_THE TASK:_
Take the lines below from the one with "Antes de começar" through the one with "### installation" and retype them exactly. Include nothing else, and no pictures.

Stored data entries
= = = = =
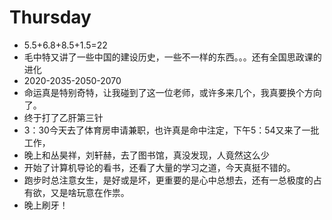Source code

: # Thursday

- 5.5+6.8+8.5+1.5=22
- 毛中特又讲了一些中国的建设历史，一些不一样的东西。。。还有全国思政课的进化
- 2020-2035-2050-2070
- 命运真是特别奇特，让我碰到了这一位老师，或许多来几个，我真要换个方向了。
- 终于打了乙肝第三针
- 3：30今天去了体育房申请兼职，也许真是命中注定，下午5：54又来了一批工作，
- 晚上和丛昊祥，刘轩赫，去了图书馆，真没发现，人竟然这么少
- 开始了计算机导论的看书，还看了大量的学习之道，今天真挺不错的。
- 跑步时总注意女生，是好或是坏，更重要的是心中总想去，还有一总极度的占有欲，又是啥玩意在作祟。
- 晚上刷牙！

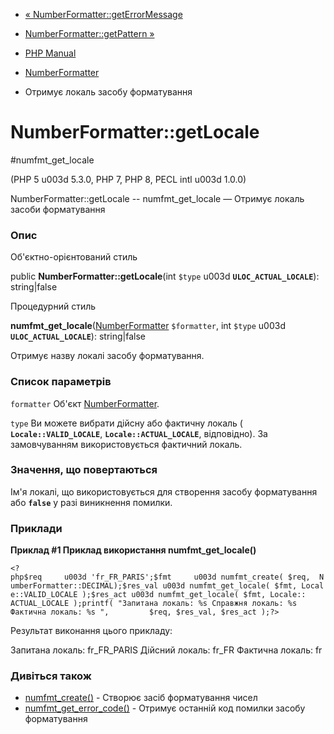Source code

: - [«
NumberFormatter::getErrorMessage](numberformatter.geterrormessage.md)
- [NumberFormatter::getPattern »](numberformatter.getpattern.md)

- [PHP Manual](index.md)
- [NumberFormatter](class.numberformatter.md)
- Отримує локаль засобу форматування

# NumberFormatter::getLocale

#numfmt_get_locale

(PHP 5 u003d 5.3.0, PHP 7, PHP 8, PECL intl u003d 1.0.0)

NumberFormatter::getLocale -- numfmt_get_locale — Отримує локаль
засоби форматування

### Опис

Об'єктно-орієнтований стиль

public **NumberFormatter::getLocale**(int `$type` u003d
**`ULOC_ACTUAL_LOCALE`**): string\|false

Процедурний стиль

**numfmt_get_locale**([NumberFormatter](class.numberformatter.md)
`$formatter`, int `$type` u003d **`ULOC_ACTUAL_LOCALE`**): string\|false

Отримує назву локалі засобу форматування.

### Список параметрів

`formatter`
Об'єкт [NumberFormatter](class.numberformatter.md).

`type`
Ви можете вибрати дійсну або фактичну локаль (
**`Locale::VALID_LOCALE`**, **`Locale::ACTUAL_LOCALE`**,
відповідно). За замовчуванням використовується фактичний локаль.

### Значення, що повертаються

Ім'я локалі, що використовується для створення засобу форматування або
**`false`** у разі виникнення помилки.

### Приклади

**Приклад #1 Приклад використання **numfmt_get_locale()****

` <?php$req     u003d 'fr_FR_PARIS';$fmt     u003d numfmt_create( $req,  NumberFormatter::DECIMAL);$res_val u003d numfmt_get_locale( $fmt, Locale::VALID_LOCALE );$res_act u003d numfmt_get_locale( $fmt, Locale:: ACTUAL_LOCALE );printf( "Запитана локаль: %s
Справжня локаль: %s
Фактична локаль: %s
",         $req, $res_val, $res_act );?> `

Результат виконання цього прикладу:

Запитана локаль: fr_FR_PARIS
Дійсний локаль: fr_FR
Фактична локаль: fr

### Дивіться також

- [numfmt_create()](numberformatter.create.md) - Створює засіб
форматування чисел
- [numfmt_get_error_code()](numberformatter.geterrorcode.md) -
Отримує останній код помилки засобу форматування
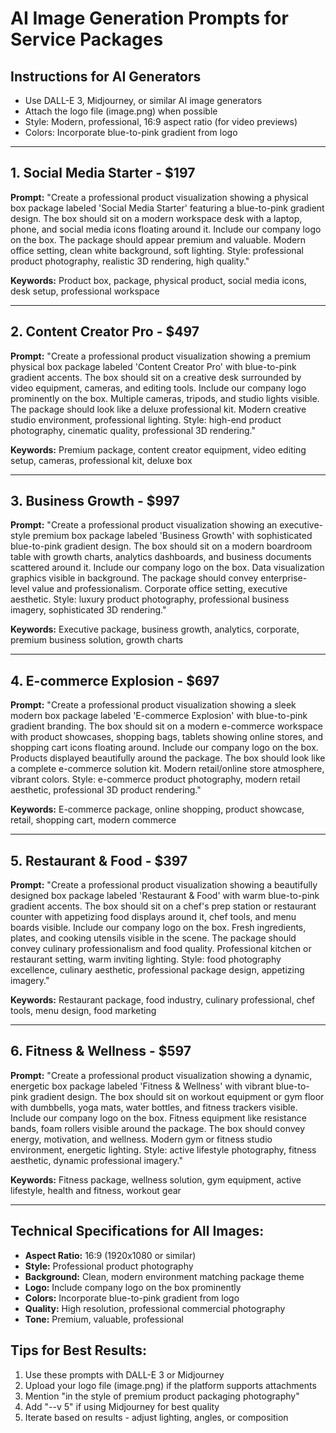 # AI Image Generation Prompts for Service Packages

## Instructions for AI Generators
- Use DALL-E 3, Midjourney, or similar AI image generators
- Attach the logo file (image.png) when possible
- Style: Modern, professional, 16:9 aspect ratio (for video previews)
- Colors: Incorporate blue-to-pink gradient from logo

---

## 1. Social Media Starter - $197

**Prompt:**
"Create a professional product visualization showing a physical box package labeled 'Social Media Starter' featuring a blue-to-pink gradient design. The box should sit on a modern workspace desk with a laptop, phone, and social media icons floating around it. Include our company logo on the box. The package should appear premium and valuable. Modern office setting, clean white background, soft lighting. Style: professional product photography, realistic 3D rendering, high quality."

**Keywords:** Product box, package, physical product, social media icons, desk setup, professional workspace

---

## 2. Content Creator Pro - $497

**Prompt:**
"Create a professional product visualization showing a premium physical box package labeled 'Content Creator Pro' with blue-to-pink gradient accents. The box should sit on a creative desk surrounded by video equipment, cameras, and editing tools. Include our company logo prominently on the box. Multiple cameras, tripods, and studio lights visible. The package should look like a deluxe professional kit. Modern creative studio environment, professional lighting. Style: high-end product photography, cinematic quality, professional 3D rendering."

**Keywords:** Premium package, content creator equipment, video editing setup, cameras, professional kit, deluxe box

---

## 3. Business Growth - $997

**Prompt:**
"Create a professional product visualization showing an executive-style premium box package labeled 'Business Growth' with sophisticated blue-to-pink gradient design. The box should sit on a modern boardroom table with growth charts, analytics dashboards, and business documents scattered around it. Include our company logo on the box. Data visualization graphics visible in background. The package should convey enterprise-level value and professionalism. Corporate office setting, executive aesthetic. Style: luxury product photography, professional business imagery, sophisticated 3D rendering."

**Keywords:** Executive package, business growth, analytics, corporate, premium business solution, growth charts

---

## 4. E-commerce Explosion - $697

**Prompt:**
"Create a professional product visualization showing a sleek modern box package labeled 'E-commerce Explosion' with blue-to-pink gradient branding. The box should sit on a modern e-commerce workspace with product showcases, shopping bags, tablets showing online stores, and shopping cart icons floating around. Include our company logo on the box. Products displayed beautifully around the package. The box should look like a complete e-commerce solution kit. Modern retail/online store atmosphere, vibrant colors. Style: e-commerce product photography, modern retail aesthetic, professional 3D product rendering."

**Keywords:** E-commerce package, online shopping, product showcase, retail, shopping cart, modern commerce

---

## 5. Restaurant & Food - $397

**Prompt:**
"Create a professional product visualization showing a beautifully designed box package labeled 'Restaurant & Food' with warm blue-to-pink gradient accents. The box should sit on a chef's prep station or restaurant counter with appetizing food displays around it, chef tools, and menu boards visible. Include our company logo on the box. Fresh ingredients, plates, and cooking utensils visible in the scene. The package should convey culinary professionalism and food quality. Professional kitchen or restaurant setting, warm inviting lighting. Style: food photography excellence, culinary aesthetic, professional package design, appetizing imagery."

**Keywords:** Restaurant package, food industry, culinary professional, chef tools, menu design, food marketing

---

## 6. Fitness & Wellness - $597

**Prompt:**
"Create a professional product visualization showing a dynamic, energetic box package labeled 'Fitness & Wellness' with vibrant blue-to-pink gradient design. The box should sit on workout equipment or gym floor with dumbbells, yoga mats, water bottles, and fitness trackers visible. Include our company logo on the box. Fitness equipment like resistance bands, foam rollers visible around the package. The box should convey energy, motivation, and wellness. Modern gym or fitness studio environment, energetic lighting. Style: active lifestyle photography, fitness aesthetic, dynamic professional imagery."

**Keywords:** Fitness package, wellness solution, gym equipment, active lifestyle, health and fitness, workout gear

---

## Technical Specifications for All Images:
- **Aspect Ratio:** 16:9 (1920x1080 or similar)
- **Style:** Professional product photography
- **Background:** Clean, modern environment matching package theme
- **Logo:** Include company logo on the box prominently
- **Colors:** Incorporate blue-to-pink gradient from logo
- **Quality:** High resolution, professional commercial photography
- **Tone:** Premium, valuable, professional

## Tips for Best Results:
1. Use these prompts with DALL-E 3 or Midjourney
2. Upload your logo file (image.png) if the platform supports attachments
3. Mention "in the style of premium product packaging photography"
4. Add "--v 5" if using Midjourney for best quality
5. Iterate based on results - adjust lighting, angles, or composition

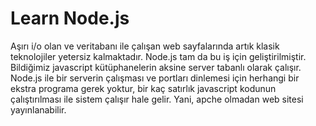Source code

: # Learn Node.js
  Aşırı i/o olan ve veritabanı ile çalışan web sayfalarında artık klasik teknolojiler yetersiz kalmaktadır. Node.js tam da bu iş için geliştirilmiştir. Bildiğimiz javascript kütüphanelerin aksine server tabanlı olarak çalışır. Node.js ile bir serverin çalışması ve portları dinlemesi için herhangi bir ekstra programa gerek yoktur, bir kaç satırlık javascript kodunun çalıştırılması ile sistem çalışır hale gelir. Yani, apche olmadan web sitesi yayınlanabilir. 


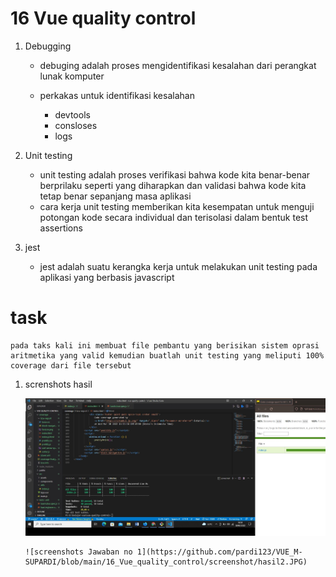 # 16 Vue quality control 

1. Debugging

    * debuging adalah proses mengidentifikasi kesalahan dari perangkat lunak komputer
    * perkakas untuk identifikasi kesalahan

        - devtools
        - consloses
        - logs

2. Unit testing

    * unit testing adalah proses verifikasi bahwa kode kita benar-benar berprilaku seperti yang diharapkan dan validasi bahwa kode kita tetap benar sepanjang masa aplikasi
    * cara kerja unit testing memberikan kita kesempatan untuk menguji potongan kode secara individual dan terisolasi dalam bentuk test assertions
  
2. jest

    * jest adalah suatu kerangka kerja untuk melakukan unit testing pada aplikasi yang berbasis javascript 


# task

    pada taks kali ini membuat file pembantu yang berisikan sistem oprasi aritmetika yang valid kemudian buatlah unit testing yang meliputi 100% coverage dari file tersebut

1. screnshots hasil 
   
     ![screenshots Jawaban no 1](https://github.com/pardi123/VUE_M-SUPARDI/blob/main/16_Vue_quality_control/screenshot/hasil1.JPG)


       ![screenshots Jawaban no 1](https://github.com/pardi123/VUE_M-SUPARDI/blob/main/16_Vue_quality_control/screenshot/hasil2.JPG)
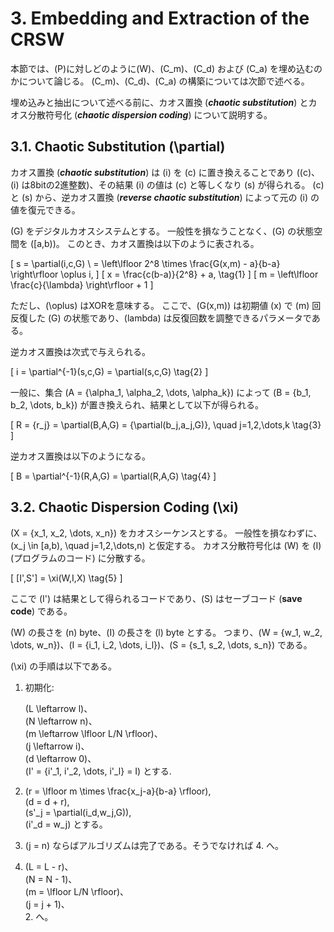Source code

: # 3. Embedding and Extraction of the CRSW

本節では、\(P\)に対しどのように\(W\)、\(C_m\)、\(C_d\) および \(C_a\) を埋め込むのかについて論じる。
\(C_m\)、\(C_d\)、\(C_a\) の構築については次節で述べる。

埋め込みと抽出について述べる前に、カオス置換 (***chaotic substitution***) とカオス分散符号化 (***chaotic dispersion coding***) について説明する。


## 3.1. Chaotic Substitution \(\partial\)

カオス置換 (***chaotic substitution***) は \(i\) を \(c\) に置き換えることであり (\(c\)、\(i\) は8bitの2進整数)、その結果 \(i\) の値は \(c\) と等しくなり \(s\) が得られる。
\(c\) と \(s\) から、逆カオス置換 (***reverse chaotic substitution***) によって元の \(i\) の値を復元できる。

\(G\) をデジタルカオスシステムとする。
一般性を損なうことなく、\(G\) の状態空間を \([a,b)\)。
このとき、カオス置換は以下のように表される。

\[
    s = \partial(i,c,G) \\
      = \left\lfloor 2^8 \times \frac{G(x,m) - a}{b-a} \right\rfloor \oplus i,
\]
\[
    x = \frac{c(b-a)}{2^8} + a, \tag{1}
\]
\[
    m = \left\lfloor \frac{c}{\lambda} \right\rfloor + 1
\]

ただし、\(\oplus\) はXORを意味する。
ここで、\(G(x,m)\) は初期値 \(x\) で \(m\) 回反復した \(G\) の状態であり、\(lambda\) は反復回数を調整できるパラメータである。

逆カオス置換は次式で与えられる。

<!-- textlint-disable -->

\[
    i = \partial^{-1}(s,c,G) = \partial(s,c,G) \tag{2}
\]

一般に、集合 \(A = \{\alpha_1, \alpha_2, \dots, \alpha_k\}\) によって \(B = \{b_1, b_2, \dots, b_k\}\) が置き換えられ、結果として以下が得られる。

\[
    R = \{r_j\} = \partial(B,A,G) = \{\partial(b_j,a_j,G)\}, \quad j=1,2,\dots,k \tag{3}
\]

逆カオス置換は以下のようになる。

\[
    B = \partial^{-1}(R,A,G) = \partial(R,A,G) \tag{4}
\]

<!-- textlint-enable -->


## 3.2. Chaotic Dispersion Coding \(\xi\)

<!-- textlint-disable -->
\(X = \{x_1, x_2, \dots, x_n\}\) をカオスシーケンスとする。
一般性を損なわずに、\(x_j \in [a,b), \quad j=1,2,\dots,n\) と仮定する。
カオス分散符号化は \(W\) を \(I\) (プログラムのコード) に分散する。
<!-- textlint-enable -->

\[
    [I',S'] = \xi(W,I,X) \tag{5}
\]

ここで \(I'\) は結果として得られるコードであり、\(S\) はセーブコード (**save code**) である。

<!-- textlint-disable -->
\(W\) の長さを \(n\) byte、\(I\) の長さを \(l\) byte とする。
つまり、\(W = \{w_1, w_2, \dots, w_n\}\)、\(I = \{i_1, i_2, \dots, i_l\}\)、\(S = \{s_1, s_2, \dots, s_n\}\) である。
<!-- textlint-enable -->

\(\xi\) の手順は以下である。

1. 初期化:

    \(L \leftarrow l\)、<br>
    \(N \leftarrow n\)、<br>
    \(m \leftarrow \lfloor L/N \rfloor\)、<br>
    \(j \leftarrow i\)、<br>
    \(d \leftarrow 0\)、<br>
    \(I' = \{i'_1, i'_2, \dots, i'_l\} = I\) とする.

2. \(r = \lfloor m \times \frac{x_j-a}{b-a} \rfloor\),<br>
    \(d = d + r\),<br>
    \(s'_j = \partial(i_d,w_j,G)\),<br>
    \(i'_d = w_j\) とする。

3. \(j = n\) ならばアルゴリズムは完了である。そうでなければ 4. へ。

4. \(L = L - r\)、<br>
    \(N = N - 1\)、<br>
    \(m = \lfloor L/N \rfloor\)、<br>
    \(j = j + 1\)、<br>2. へ。

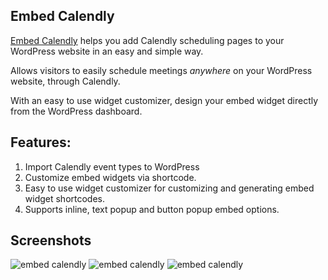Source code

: ## Embed Calendly

[Embed Calendly](https://embedcalendly.com) helps you add Calendly scheduling pages to your WordPress website in an easy and simple way. 

Allows visitors to easily schedule meetings *anywhere* on your WordPress website, through Calendly.

With an easy to use widget customizer, design your embed widget directly from the WordPress dashboard.

## Features:

1. Import Calendly event types to WordPress
2. Customize embed widgets via shortcode.
3. Easy to use widget customizer for customizing and generating embed widget shortcodes.
4. Supports inline, text popup and button popup embed options.

## Screenshots

![embed calendly](https://embedcalendly.com/wp-content/uploads/2021/08/screenshot-1-1.png)
![embed calendly](https://embedcalendly.com/wp-content/uploads/2021/08/screenshot-3.png)
![embed calendly](https://embedcalendly.com/wp-content/uploads/2021/08/screenshot-2.png)
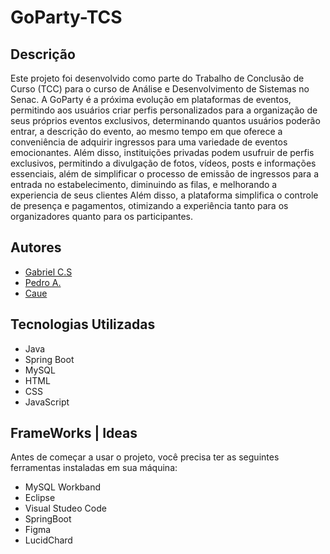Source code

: # GoParty-TCS

## Descrição
Este projeto foi desenvolvido como parte do Trabalho de Conclusão de Curso (TCC) para o curso de Análise e Desenvolvimento de Sistemas no Senac. 
A GoParty é a próxima evolução em plataformas de eventos, permitindo aos usuários criar perfis personalizados para a organização de seus próprios eventos exclusivos, determinando quantos usuários poderão entrar, a descrição do evento, ao mesmo tempo em que oferece a conveniência de adquirir ingressos para uma variedade de eventos emocionantes. Além disso, instituições privadas podem usufruir de perfis exclusivos, permitindo a divulgação de fotos, vídeos, posts e informações essenciais, além de simplificar o processo de emissão de ingressos para a entrada no estabelecimento, diminuindo as filas, e melhorando a experiencia de seus clientes Além disso, a plataforma simplifica o controle de presença e pagamentos, otimizando a experiência tanto para os organizadores quanto para os participantes. 

## Autores
- [Gabriel C.S](mailto:silvagabriel0109@gmail.com)
- [Pedro A.](mailto:email2@example.com)
- [Caue ](mailto:email3@example.com)

## Tecnologias Utilizadas
- Java
- Spring Boot
- MySQL
- HTML
- CSS
- JavaScript

## FrameWorks | Ideas
Antes de começar a usar o projeto, você precisa ter as seguintes ferramentas instaladas em sua máquina:
- MySQL Workband
- Eclipse
- Visual Studeo Code
- SpringBoot
- Figma 
- LucidChard



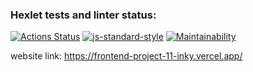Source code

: ### Hexlet tests and linter status:
[![Actions Status](https://github.com/peperopuripuri/frontend-project-11/workflows/hexlet-check/badge.svg)](https://github.com/peperopuripuri/frontend-project-11/actions)
[![js-standard-style](https://img.shields.io/badge/code%20style-standard-brightgreen.svg)](http://standardjs.com)
[![Maintainability](https://api.codeclimate.com/v1/badges/90b72a34caba5b35d822/maintainability)](https://codeclimate.com/github/peperopuripuri/frontend-project-111/maintainability)

website link: https://frontend-project-11-inky.vercel.app/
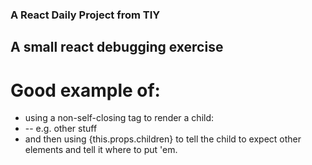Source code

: ### A React Daily Project from TIY

## A small react debugging exercise  

# Good example of:
- using a non-self-closing tag to render a child:
- -- e.g. <BaseLayout> other stuff <BaseLayout />
- and then using {this.props.children} to tell the child to expect other elements and tell it where to put 'em.
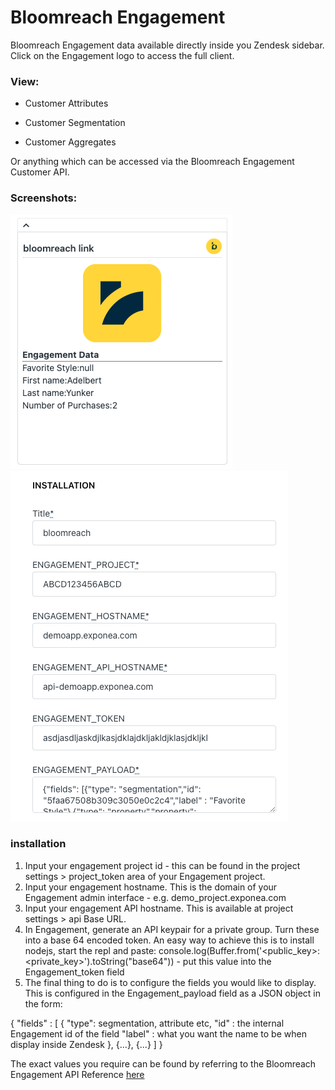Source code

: 
# Bloomreach Engagement

 Bloomreach Engagement data available directly inside you Zendesk sidebar. Click on the Engagement logo to access the full client.

  

### View:

* Customer Attributes

* Customer Segmentation

* Customer Aggregates

Or anything which can be accessed via the Bloomreach Engagement Customer API.
    
### Screenshots:

![sidebar_widget](./assets/screenshots/sidebar_widget.png)
![configuration](./assets/screenshots/config.png)

### installation

1) Input your engagement project id - this can be found in the project settings > project_token area of your Engagement project.
2) Input your engagement hostname. This is the domain of your Engagement admin interface - e.g. demo_project.exponea.com  
3) Input your engagement API hostname. This is available at project settings > api Base URL.
4) In Engagement, generate an API keypair for a private group. Turn these into a base 64 encoded token. An easy way to achieve this is to install nodejs, start the repl and paste: console.log(Buffer.from('<public_key>:<private_key>').toString("base64")) - put this value into the Engagement_token field
5) The final thing to do is to configure the fields you would like to display. This is configured in the Engagement_payload field as a JSON object in the form:

{
  "fields" : [
  {
	   "type": segmentation, attribute etc,
	   "id" : the internal Engagement id of the field
	   "label" : what you want the name to be when display inside Zendesk
	 },
	 {...},
	 {...}
   ]
} 

The exact values you require can be found by referring to the Bloomreach Engagement API Reference [here](https://documentation.bloomreach.com/engagement/reference/welcome)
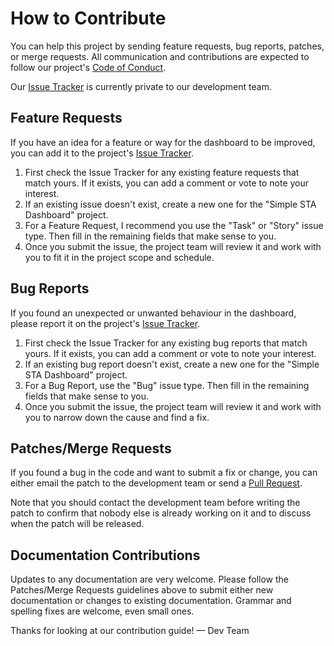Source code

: # How to Contribute

You can help this project by sending feature requests, bug reports, patches, or merge requests. All communication and contributions are expected to follow our project's [Code of Conduct](CODE_OF_CONDUCT.markdown).

Our [Issue Tracker][Issue Tracker] is currently private to our development team.

[Issue Tracker]: https://sensorweb.atlassian.net/projects/SSD/issues

## Feature Requests

If you have an idea for a feature or way for the dashboard to be improved, you can add it to the project's [Issue Tracker][Issue Tracker].

1. First check the Issue Tracker for any existing feature requests that match yours. If it exists, you can add a comment or vote to note your interest.
2. If an existing issue doesn't exist, create a new one for the "Simple STA Dashboard" project.
3. For a Feature Request, I recommend you use the "Task" or "Story" issue type. Then fill in the remaining fields that make sense to you.
4. Once you submit the issue, the project team will review it and work with you to fit it in the project scope and schedule.

## Bug Reports

If you found an unexpected or unwanted behaviour in the dashboard, please report it on the project's [Issue Tracker][Issue Tracker].

1. First check the Issue Tracker for any existing bug reports that match yours. If it exists, you can add a comment or vote to note your interest.
2. If an existing bug report doesn't exist, create a new one for the "Simple STA Dashboard" project.
3. For a Bug Report, use the "Bug" issue type. Then fill in the remaining fields that make sense to you.
4. Once you submit the issue, the project team will review it and work with you to narrow down the cause and find a fix.

## Patches/Merge Requests

If you found a bug in the code and want to submit a fix or change, you can either email the patch to the development team or send a [Pull Request](https://bitbucket.org/geosensorweblab/simple-sta-dashboard/pull-requests/).

Note that you should contact the development team before writing the patch to confirm that nobody else is already working on it and to discuss when the patch will be released.

## Documentation Contributions

Updates to any documentation are very welcome. Please follow the Patches/Merge Requests guidelines above to submit either new documentation or changes to existing documentation. Grammar and spelling fixes are welcome, even small ones.

Thanks for looking at our contribution guide!
— Dev Team
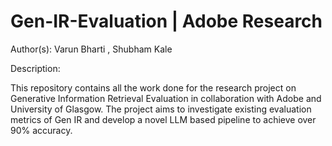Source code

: # Gen-IR-Evaluation | Adobe Research 

Author(s):  Varun Bharti , Shubham Kale

Description:

This repository contains all the work done for the research project on Generative Information Retrieval Evaluation in collaboration with Adobe and University of Glasgow. The project aims to investigate existing evaluation metrics of Gen IR and develop a novel LLM based pipeline to achieve over 90% accuracy.

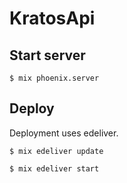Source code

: # KratosApi

## Start server

    $ mix phoenix.server

## Deploy
Deployment uses edeliver.

    $ mix edeliver update

    $ mix edeliver start

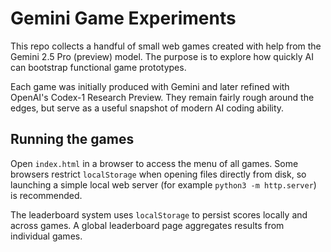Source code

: # Gemini Game Experiments

This repo collects a handful of small web games created with help from the
Gemini 2.5 Pro (preview) model. The purpose is to explore how quickly AI can
bootstrap functional game prototypes.

Each game was initially produced with Gemini and later refined with OpenAI's
Codex-1 Research Preview. They remain fairly rough around the edges, but serve
as a useful snapshot of modern AI coding ability.

## Running the games

Open `index.html` in a browser to access the menu of all games. Some browsers
restrict `localStorage` when opening files directly from disk, so launching a
simple local web server (for example `python3 -m http.server`) is recommended.

The leaderboard system uses `localStorage` to persist scores locally and across
games. A global leaderboard page aggregates results from individual games.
= = = = =
_TASK RESPONSE:_
Antes de começar a usar o projeto, você precisa ter as seguintes ferramentas instaladas em sua máquina:
- MySQL Workband
- Eclipse
- Visual Studeo Code
- SpringBoot
- Figma 
- LucidChard



Source code

: ### Hexlet tests and linter status:
[![Actions Status](https://github.com/peperopuripuri/frontend-project-11/workflows/hexlet-check/badge.svg)](https://github.com/peperopuripuri/frontend-project-11/actions)
[![js-standard-style](https://img.shields.io/badge/code%20style-standard-brightgreen.svg)](http://standardjs.com)
[![Maintainability](https://api.codeclimate.com/v1/badges/90b72a34caba5b35d822/maintainability)](https://codeclimate.com/github/peperopuripuri/frontend-project-111/maintainability)

website link: https://frontend-project-11-inky.vercel.app/
Source code

: ### A React Daily Project from TIY

## A small react debugging exercise  

# Good example of:
- using a non-self-closing tag to render a child:
- -- e.g. <BaseLayout> other stuff <BaseLayout />
- and then using {this.props.children} to tell the child to expect other elements and tell it where to put 'em.
Source code

: 
# Bloomreach Engagement

 Bloomreach Engagement data available directly inside you Zendesk sidebar. Click on the Engagement logo to access the full client.

  

### View:

* Customer Attributes

* Customer Segmentation

* Customer Aggregates

Or anything which can be accessed via the Bloomreach Engagement Customer API.
    
### Screenshots:

![sidebar_widget](./assets/screenshots/sidebar_widget.png)
![configuration](./assets/screenshots/config.png)

### installation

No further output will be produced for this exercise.